The clinical symptoms of septic complications (SC) (responsible for the majority of morbidity in colorectal surgery) become apparent only 5-7 days after the operation, whereas the efficacy of treatment depends on early diagnosis. By detecting such complications early it could be possible to reduce their severity, the length of hospitalisation, repeat colostomy and the number of readmissions. Our team has shown that C-reactive protein (CRP) > 125 mg/L at postoperative day 4 (D4) was a predictor of SC in this context. Procalcitonin (PCT) is a marker of sepsis currently used in intensive care, but its use in the follow-up of elective surgery, particularly colorectal surgery, has not been fully evaluated.
The aim of this study is to compare the ability of CRP and PCT to detect SC as early as postoperative day 2 (D2) (intra-abdominal or systemic SC, such as those defined by the CDC) after elective colorectal surgery.

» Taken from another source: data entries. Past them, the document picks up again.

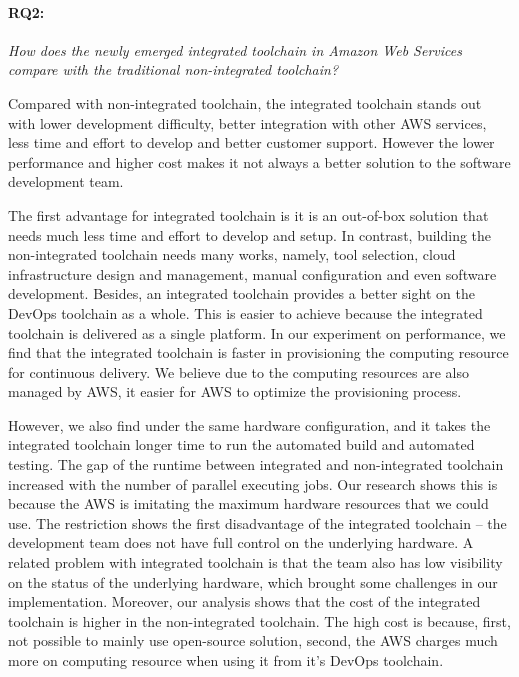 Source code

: \paragraph{RQ2:} \textit{How does the newly emerged integrated toolchain in Amazon Web Services compare with the traditional non-integrated toolchain?}
\medskip
\par
Compared with non-integrated toolchain, the integrated toolchain stands out with lower development difficulty, better integration with other AWS services, less time and effort to develop and better customer support. However the lower performance and higher cost makes it not always a better solution to the software development team.
\par
The first advantage for integrated toolchain is it is an out-of-box solution that needs much less time and effort to develop and setup. In contrast, building the non-integrated toolchain needs many works, namely, tool selection, cloud infrastructure design and management, manual configuration and even software development. Besides, an integrated toolchain provides a better sight on the DevOps toolchain as a whole. This is easier to achieve because the integrated toolchain is delivered as a single platform. In our experiment on performance, we find that the integrated toolchain is faster in provisioning the computing resource for continuous delivery. We believe due to the computing resources are also managed by AWS, it easier for AWS to optimize the provisioning process.
\par
However, we also find under the same hardware configuration, and it takes the integrated toolchain longer time to run the automated build and automated testing. The gap of the runtime between integrated and non-integrated toolchain increased with the number of parallel executing jobs.
Our research shows this is because the AWS is imitating the maximum hardware resources that we could use. The restriction shows the first disadvantage of the integrated toolchain -- the development team does not have full control on the underlying hardware. A related problem with integrated toolchain is that the team also has low visibility on the status of the underlying hardware, which brought some challenges in our implementation. Moreover, our analysis shows that the cost of the integrated toolchain is higher in the non-integrated toolchain. The high cost is because, first, not possible to mainly use open-source solution, second, the AWS charges much more on computing resource when using it from it's DevOps toolchain.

Adult patients about to undergo elective colorectal surgery with anastomosis will be included once they have given their written informed consent. Levels of CRP and PCT will be measured the day before the surgery, then at D1, D2, D3 and D4. The clinical data (temperature, recovery of bowel movement, pain, pain on palpation) will be recorded daily. Imaging examinations will be performed at the discretion of the surgeon; the only obligation will be to perform a contrast-enhanced abdominopelvic CT-scan if CRP at D4 > 125 mg/L with no other clinical anomalies. The discriminating ability (measured by the area under the ROC curve) of CRP at D2 was 0.653 in our previous study. An improvement of at least 0.1 will be necessary to show the superiority of PCT over CRP in clinical terms and with regard to the cost.